Which lines mention "intFromEnvironment"? Show each one from the listing.

--- MATERIAL TO PROCESS ---
==================================================
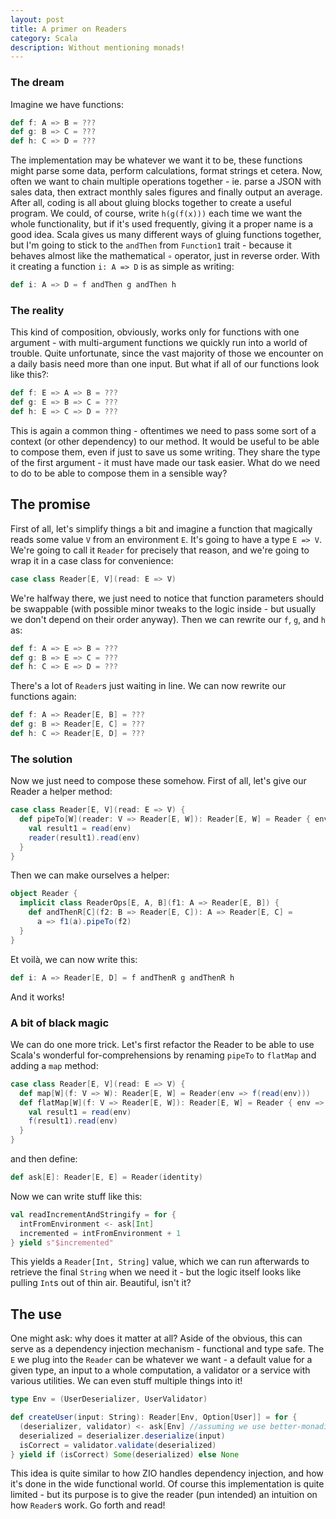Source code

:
 ```yaml
---
layout: post
title: A primer on Readers
category: Scala
description: Without mentioning monads!
---
```

### The dream
Imagine we have functions:

```Scala
def f: A => B = ???
def g: B => C = ???
def h: C => D = ???
```

The implementation may be whatever we want it to be, these functions might parse some data, perform calculations, format strings et cetera. Now, often we want to chain multiple operations together - ie. parse a JSON with sales data, then extract monthly sales figures and finally output an average. After all, coding is all about gluing blocks together to create a useful program.
We could, of course, write `h(g(f(x)))` each time we want the whole functionality, but if it's used frequently, giving it a proper name is a good idea.
Scala gives us many different ways of gluing functions together, but I'm going to stick to the `andThen` from `Function1` trait - because it behaves almost like the mathematical `∘` operator, just in reverse order. With it creating a function `i: A => D` is as simple as writing:

```Scala
def i: A => D = f andThen g andThen h
```

### The reality
This kind of composition, obviously, works only for functions with one argument - with multi-argument functions we quickly run into a world of trouble. Quite unfortunate, since the vast majority of those we encounter on a daily basis need more than one input. But what if all of our functions look like this?:

```Scala
def f: E => A => B = ???
def g: E => B => C = ???
def h: E => C => D = ???
```

This is again a common thing - oftentimes we need to pass some sort of a context (or other dependency) to our method. It would be useful to be able to compose them, even if just to save us some writing.
They share the type of the first argument - it must have made our task easier. What do we need to do to be able to compose them in a sensible way?

## The promise
First of all, let's simplify things a bit and imagine a function that magically reads some value `V` from an environment `E`. It's going to have a type `E => V`. We're going to call it `Reader` for precisely that reason, and we're going to wrap it in a case class for convenience:

```Scala
case class Reader[E, V](read: E => V)
```

We're halfway there, we just need to notice that function parameters should be swappable (with possible minor tweaks to the logic inside - but usually we don't depend on their order anyway). Then we can rewrite our `f`, `g`, and `h` as:

```Scala
def f: A => E => B = ???
def g: B => E => C = ???
def h: C => E => D = ???
```

There's a lot of `Reader`s just waiting in line. We can now rewrite our functions again:

```Scala
def f: A => Reader[E, B] = ???
def g: B => Reader[E, C] = ???
def h: C => Reader[E, D] = ???
```

### The solution
Now we just need to compose these somehow. First of all, let's give our Reader a helper method:

```Scala
case class Reader[E, V](read: E => V) {
  def pipeTo[W](reader: V => Reader[E, W]): Reader[E, W] = Reader { env =>
    val result1 = read(env)
    reader(result1).read(env)
  }
}
```

Then we can make ourselves a helper:

```Scala
object Reader {
  implicit class ReaderOps[E, A, B](f1: A => Reader[E, B]) {
    def andThenR[C](f2: B => Reader[E, C]): A => Reader[E, C] =
      a => f1(a).pipeTo(f2)
  }
}
```

Et voilà, we can now write this:

```Scala
def i: A => Reader[E, D] = f andThenR g andThenR h
```

And it works!

### A bit of black magic
We can do one more trick. Let's first refactor the Reader to be able to use Scala's wonderful for-comprehensions by renaming `pipeTo` to `flatMap` and adding a `map` method:

```Scala
case class Reader[E, V](read: E => V) {
  def map[W](f: V => W): Reader[E, W] = Reader(env => f(read(env)))
  def flatMap[W](f: V => Reader[E, W]): Reader[E, W] = Reader { env =>
    val result1 = read(env)
    f(result1).read(env)
  }
}
```

and then define:

```Scala
def ask[E]: Reader[E, E] = Reader(identity)
```

Now we can write stuff like this:

```Scala
val readIncrementAndStringify = for {
  intFromEnvironment <- ask[Int]
  incremented = intFromEnvironment + 1
} yield s"$incremented"
```

This yields a `Reader[Int, String]` value, which we can run afterwards to retrieve the final `String` when we need it - but the logic itself looks like pulling `Int`s out of thin air. Beautiful, isn't it?

## The use
One might ask: why does it matter at all? Aside of the obvious, this can serve as a dependency injection mechanism - functional and type safe. The `E` we plug into the `Reader` can be whatever we want - a default value for a given type, an input to a whole computation, a validator or a service with various utilities. We can even stuff multiple things into it!

```Scala
type Env = (UserDeserializer, UserValidator)

def createUser(input: String): Reader[Env, Option[User]] = for {
  (deserializer, validator) <- ask[Env] //assuming we use better-monadic-for plugin. Who doesn't?
  deserialized = deserializer.deserialize(input)
  isCorrect = validator.validate(deserialized)
} yield if (isCorrect) Some(deserialized) else None
```

This idea is quite similar to how ZIO handles dependency injection, and how it's done in the wide functional world. Of course this implementation is quite limited - but its purpose is to give the reader (pun intended) an intuition on how `Reader`s work. Go forth and read!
==================================================
--- SOLUTION FOR THIS PROBLEM ---
  intFromEnvironment <- ask[Int]
  incremented = intFromEnvironment + 1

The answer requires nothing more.